* BRIEF:
Which lines of the records below contain the word "specific"? Copy each of them out.

* RECORDS PROVIDED:
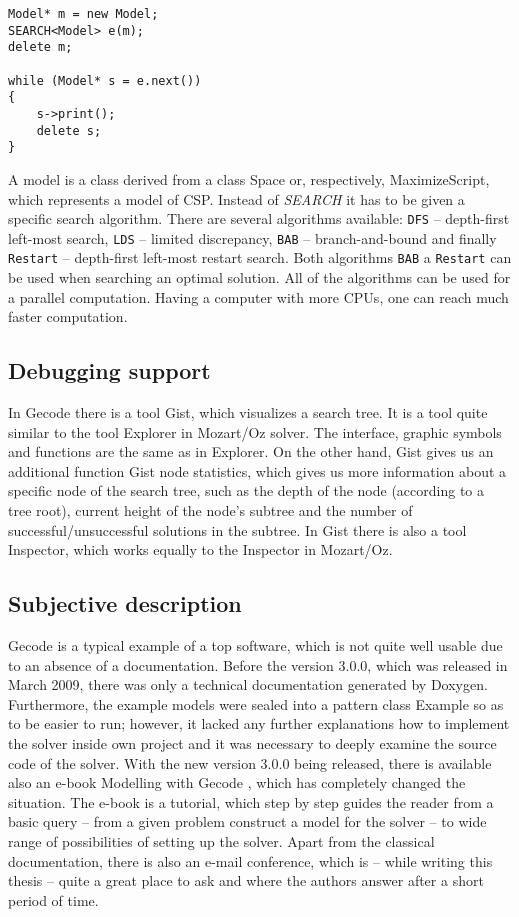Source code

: \begin{verbatim}
Model* m = new Model;	
SEARCH<Model> e(m);
delete m;

while (Model* s = e.next())
{
	s->print();
	delete s;
}  
\end{verbatim}

A model is a class derived from a class Space or, respectively, MaximizeScript, which
represents a model of CSP. Instead of {\em SEARCH} it has to be given a specific search
algorithm. There are several algorithms available: \texttt{DFS} -- depth-first left-most search, \texttt{LDS} -- limited discrepancy,
\texttt{BAB} -- branch-and-bound and finally \texttt{Restart} -- depth-first left-most
restart search. Both algorithms \texttt{BAB} a \texttt{Restart} can be used when 
searching an optimal solution. All of the algorithms can be used for a parallel computation.
Having a computer with more CPUs, one can reach much faster computation.

\subsection{Debugging support}
In Gecode there is a tool Gist, which visualizes a search tree. It is a tool quite 
similar to the tool Explorer in Mozart/Oz solver. The interface, graphic symbols and
functions are the same as in Explorer. On the other hand, Gist gives us an additional 
function Gist node statistics, which gives us more information about a specific node 
of the search tree, such as the depth of the node (according to a tree root), current height
of the node's subtree and the number of successful/unsuccessful solutions in the subtree.
In Gist there is also a tool Inspector, which works equally to the Inspector in Mozart/Oz.
   

\subsection{Subjective description}
Gecode is a typical example of a top software, which is not quite well usable due to
an absence of a documentation. Before the version 3.0.0, which was released in March 2009, there
was only a technical documentation generated by Doxygen. Furthermore, the example models were 
sealed into a pattern class Example so as to be easier to run; however, it lacked any further 
explanations how to implement the solver inside own project and it was necessary to deeply
examine the source code of the solver. With the new version 3.0.0 being released, there is
available also an e-book Modelling with Gecode \cite{gecode:modelling}, which has completely changed
the situation. The e-book is a tutorial, which step by step guides the reader from a basic 
query -- from a given problem construct a model for the solver -- to wide range of possibilities
of setting up the solver. Apart from the classical documentation, there is also an e-mail conference,
which is -- while writing this thesis -- quite a great place to ask and where the authors
answer after a short period of time.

* WORKED SOLUTION:
represents a model of CSP. Instead of {\em SEARCH} it has to be given a specific search
function Gist node statistics, which gives us more information about a specific node 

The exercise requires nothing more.